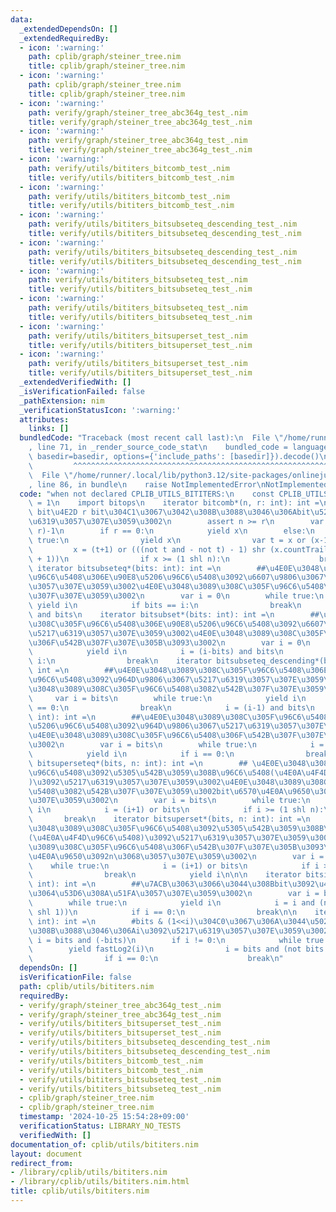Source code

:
 ```yaml
---
data:
  _extendedDependsOn: []
  _extendedRequiredBy:
  - icon: ':warning:'
    path: cplib/graph/steiner_tree.nim
    title: cplib/graph/steiner_tree.nim
  - icon: ':warning:'
    path: cplib/graph/steiner_tree.nim
    title: cplib/graph/steiner_tree.nim
  - icon: ':warning:'
    path: verify/graph/steiner_tree_abc364g_test_.nim
    title: verify/graph/steiner_tree_abc364g_test_.nim
  - icon: ':warning:'
    path: verify/graph/steiner_tree_abc364g_test_.nim
    title: verify/graph/steiner_tree_abc364g_test_.nim
  - icon: ':warning:'
    path: verify/utils/bititers_bitcomb_test_.nim
    title: verify/utils/bititers_bitcomb_test_.nim
  - icon: ':warning:'
    path: verify/utils/bititers_bitcomb_test_.nim
    title: verify/utils/bititers_bitcomb_test_.nim
  - icon: ':warning:'
    path: verify/utils/bititers_bitsubseteq_descending_test_.nim
    title: verify/utils/bititers_bitsubseteq_descending_test_.nim
  - icon: ':warning:'
    path: verify/utils/bititers_bitsubseteq_descending_test_.nim
    title: verify/utils/bititers_bitsubseteq_descending_test_.nim
  - icon: ':warning:'
    path: verify/utils/bititers_bitsubseteq_test_.nim
    title: verify/utils/bititers_bitsubseteq_test_.nim
  - icon: ':warning:'
    path: verify/utils/bititers_bitsubseteq_test_.nim
    title: verify/utils/bititers_bitsubseteq_test_.nim
  - icon: ':warning:'
    path: verify/utils/bititers_bitsuperset_test_.nim
    title: verify/utils/bititers_bitsuperset_test_.nim
  - icon: ':warning:'
    path: verify/utils/bititers_bitsuperset_test_.nim
    title: verify/utils/bititers_bitsuperset_test_.nim
  _extendedVerifiedWith: []
  _isVerificationFailed: false
  _pathExtension: nim
  _verificationStatusIcon: ':warning:'
  attributes:
    links: []
  bundledCode: "Traceback (most recent call last):\n  File \"/home/runner/.local/lib/python3.12/site-packages/onlinejudge_verify/documentation/build.py\"\
    , line 71, in _render_source_code_stat\n    bundled_code = language.bundle(stat.path,\
    \ basedir=basedir, options={'include_paths': [basedir]}).decode()\n          \
    \         ^^^^^^^^^^^^^^^^^^^^^^^^^^^^^^^^^^^^^^^^^^^^^^^^^^^^^^^^^^^^^^^^^^^^^^^^^^^^^^^^^\n\
    \  File \"/home/runner/.local/lib/python3.12/site-packages/onlinejudge_verify/languages/nim.py\"\
    , line 86, in bundle\n    raise NotImplementedError\nNotImplementedError\n"
  code: "when not declared CPLIB_UTILS_BITITERS:\n    const CPLIB_UTILS_BITITERS*\
    \ = 1\n    import bitops\n    iterator bitcomb*(n, r: int): int =\n        ##n\
    \ bit\u4E2D r bit\u304C1\u3067\u3042\u308B\u3088\u3046\u306Abit\u5217\u3092\u5217\
    \u6319\u3057\u307E\u3059\u3002\n        assert n >= r\n        var x = (1 shl\
    \ r)-1\n        if r == 0:\n            yield x\n        else:\n            while\
    \ true:\n                yield x\n                var t = x or (x-1)\n       \
    \         x = (t+1) or (((not t and - not t) - 1) shr (x.countTrailingZeroBits()\
    \ + 1))\n                if x >= (1 shl n):\n                    break\n\n   \
    \ iterator bitsubseteq*(bits: int): int =\n        ##\u4E0E\u3048\u3089\u308C\u305F\
    \u96C6\u5408\u306E\u90E8\u5206\u96C6\u5408\u3092\u6607\u9806\u3067\u5217\u6319\
    \u3057\u307E\u3059\u3002\u4E0E\u3048\u3089\u308C\u305F\u96C6\u5408\u3082\u542B\
    \u307F\u307E\u3059\u3002\n        var i = 0\n        while true:\n           \
    \ yield i\n            if bits == i:\n                break\n            i = (i-bits)\
    \ and bits\n    iterator bitsubset*(bits: int): int =\n        ##\u4E0E\u3048\u3089\
    \u308C\u305F\u96C6\u5408\u306E\u90E8\u5206\u96C6\u5408\u3092\u6607\u9806\u3067\
    \u5217\u6319\u3057\u307E\u3059\u3002\u4E0E\u3048\u3089\u308C\u305F\u96C6\u5408\
    \u306F\u542B\u307F\u307E\u305B\u3093\u3002\n        var i = 0\n        while true:\n\
    \            yield i\n            i = (i-bits) and bits\n            if bits ==\
    \ i:\n                break\n    iterator bitsubseteq_descending*(bits: int):\
    \ int =\n        ##\u4E0E\u3048\u3089\u308C\u305F\u96C6\u5408\u306E\u90E8\u5206\
    \u96C6\u5408\u3092\u964D\u9806\u3067\u5217\u6319\u3057\u307E\u3059\u3002\u4E0E\
    \u3048\u3089\u308C\u305F\u96C6\u5408\u3082\u542B\u307F\u307E\u3059\u3002\n   \
    \     var i = bits\n        while true:\n            yield i\n            if i\
    \ == 0:\n                break\n            i = (i-1) and bits\n    iterator bitsubset_descending*(bits:\
    \ int): int =\n        ##\u4E0E\u3048\u3089\u308C\u305F\u96C6\u5408\u306E\u90E8\
    \u5206\u96C6\u5408\u3092\u964D\u9806\u3067\u5217\u6319\u3057\u307E\u3059\u3002\
    \u4E0E\u3048\u3089\u308C\u305F\u96C6\u5408\u306F\u542B\u307F\u307E\u305B\u3093\
    \u3002\n        var i = bits\n        while true:\n            i = (i-1) and bits\n\
    \            yield i\n            if i == 0:\n                break\n\n\n    iterator\
    \ bitsuperseteq*(bits, n: int): int =\n        ## \u4E0E\u3048\u3089\u308C\u305F\
    \u96C6\u5408\u3092\u5305\u542B\u3059\u308B\u96C6\u5408(\u4E0A\u4F4D\u96C6\u5408\
    )\u3092\u5217\u6319\u3057\u307E\u3059\u3002\u4E0E\u3048\u3089\u308C\u305F\u96C6\
    \u5408\u3082\u542B\u307F\u307E\u3059\u3002bit\u6570\u4E0A\u9650\u3092n\u3068\u3057\
    \u307E\u3059\u3002\n        var i = bits\n        while true:\n            yield\
    \ i\n            i = (i+1) or bits\n            if i >= (1 shl n):\n         \
    \       break\n    iterator bitsuperset*(bits, n: int): int =\n        ## \u4E0E\
    \u3048\u3089\u308C\u305F\u96C6\u5408\u3092\u5305\u542B\u3059\u308B\u96C6\u5408\
    (\u4E0A\u4F4D\u96C6\u5408)\u3092\u5217\u6319\u3057\u307E\u3059\u3002\u4E0E\u3048\
    \u3089\u308C\u305F\u96C6\u5408\u306F\u542B\u307F\u307E\u305B\u3093\u3002bit\u6570\
    \u4E0A\u9650\u3092n\u3068\u3057\u307E\u3059\u3002\n        var i = bits\n    \
    \    while true:\n            i = (i+1) or bits\n            if i >= (1 shl n):\n\
    \                break\n            yield i\n\n\n    iterator bitsingleton*(bits:\
    \ int): int =\n        ##\u7ACB\u3063\u3066\u3044\u308Bbit\u3092\u4E00\u3064\u305A\
    \u3064\u53D6\u308A\u51FA\u3057\u307E\u3059\u3002\n        var i = bits and (-bits)\n\
    \        while true:\n            yield i\n            i = i and (not bits + (i\
    \ shl 1))\n            if i == 0:\n                break\n\n    iterator standingbits*(bits:\
    \ int): int =\n        #bits & (1<<i)\u304C0\u3067\u306A\u3044\u5024\u306B\u306A\
    \u308B\u3088\u3046\u306Ai\u3092\u5217\u6319\u3057\u307E\u3059\u3002\n        var\
    \ i = bits and (-bits)\n        if i != 0:\n            while true:\n        \
    \        yield fastLog2(i)\n                i = bits and (not bits + (i shl 1))\n\
    \                if i == 0:\n                    break\n"
  dependsOn: []
  isVerificationFile: false
  path: cplib/utils/bititers.nim
  requiredBy:
  - verify/graph/steiner_tree_abc364g_test_.nim
  - verify/graph/steiner_tree_abc364g_test_.nim
  - verify/utils/bititers_bitsuperset_test_.nim
  - verify/utils/bititers_bitsuperset_test_.nim
  - verify/utils/bititers_bitsubseteq_descending_test_.nim
  - verify/utils/bititers_bitsubseteq_descending_test_.nim
  - verify/utils/bititers_bitcomb_test_.nim
  - verify/utils/bititers_bitcomb_test_.nim
  - verify/utils/bititers_bitsubseteq_test_.nim
  - verify/utils/bititers_bitsubseteq_test_.nim
  - cplib/graph/steiner_tree.nim
  - cplib/graph/steiner_tree.nim
  timestamp: '2024-10-25 15:54:28+09:00'
  verificationStatus: LIBRARY_NO_TESTS
  verifiedWith: []
documentation_of: cplib/utils/bititers.nim
layout: document
redirect_from:
- /library/cplib/utils/bititers.nim
- /library/cplib/utils/bititers.nim.html
title: cplib/utils/bititers.nim
---
```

------------

▶ [BRIEF]
In the entries above, copy each line that contains the string "site".

▶ [PROBLEM SOLUTION]
  bundledCode: "Traceback (most recent call last):\n  File \"/home/runner/.local/lib/python3.12/site-packages/onlinejudge_verify/documentation/build.py\"\
    \  File \"/home/runner/.local/lib/python3.12/site-packages/onlinejudge_verify/languages/nim.py\"\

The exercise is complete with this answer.